### Given data

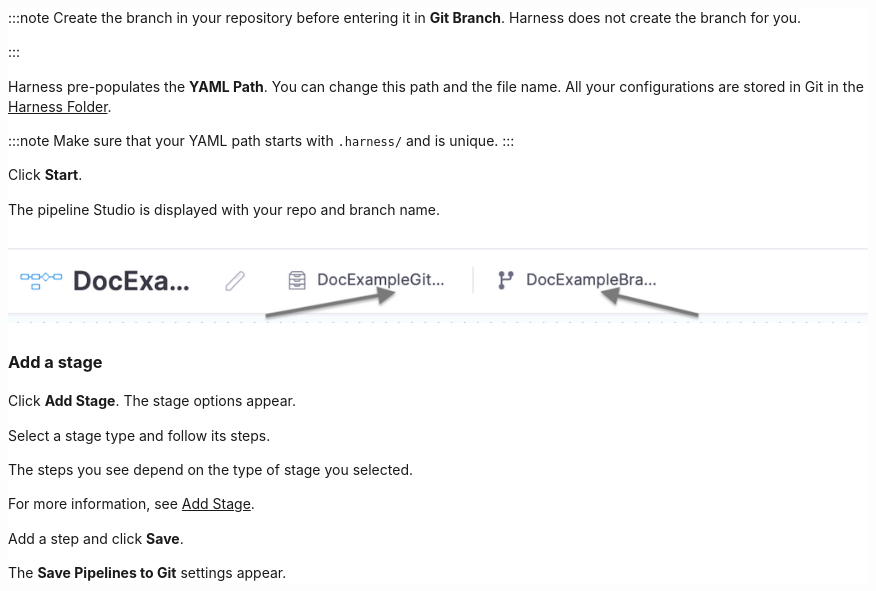 
:::note
Create the branch in your repository before entering it in **Git Branch**. Harness does not create the branch for you. 

:::

Harness pre-populates the **YAML Path**. You can change this path and the file name. All your configurations are stored in Git in the [Harness Folder](git-experience-overview.md#harness-folder).


:::note
Make sure that your YAML path starts with `.harness/` and is unique.
:::

Click **Start**.

The pipeline Studio is displayed with your repo and branch name.

![](./static/configure-git-experience-for-harness-entities-46.png)

### Add a stage

Click **Add Stage**. The stage options appear.

Select a stage type and follow its steps.

The steps you see depend on the type of stage you selected.​

For more information, see [Add Stage](../8_Pipelines/add-a-stage.md).

Add a step and click **Save**.

The **Save Pipelines to Git** settings appear.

######

Work instructions: All of the material should be written out again exactly, apart from the pictures.

Exercise response:
:::note
Create the branch in your repository before entering it in **Git Branch**. Harness does not create the branch for you. 

:::

Harness pre-populates the **YAML Path**. You can change this path and the file name. All your configurations are stored in Git in the [Harness Folder](git-experience-overview.md#harness-folder).


:::note
Make sure that your YAML path starts with `.harness/` and is unique.
:::

Click **Start**.

The pipeline Studio is displayed with your repo and branch name.

![](./static/configure-git-experience-for-harness-entities-46.png)

### Add a stage

Click **Add Stage**. The stage options appear.

Select a stage type and follow its steps.

The steps you see depend on the type of stage you selected.​

For more information, see [Add Stage](../8_Pipelines/add-a-stage.md).

Add a step and click **Save**.

The **Save Pipelines to Git** settings appear.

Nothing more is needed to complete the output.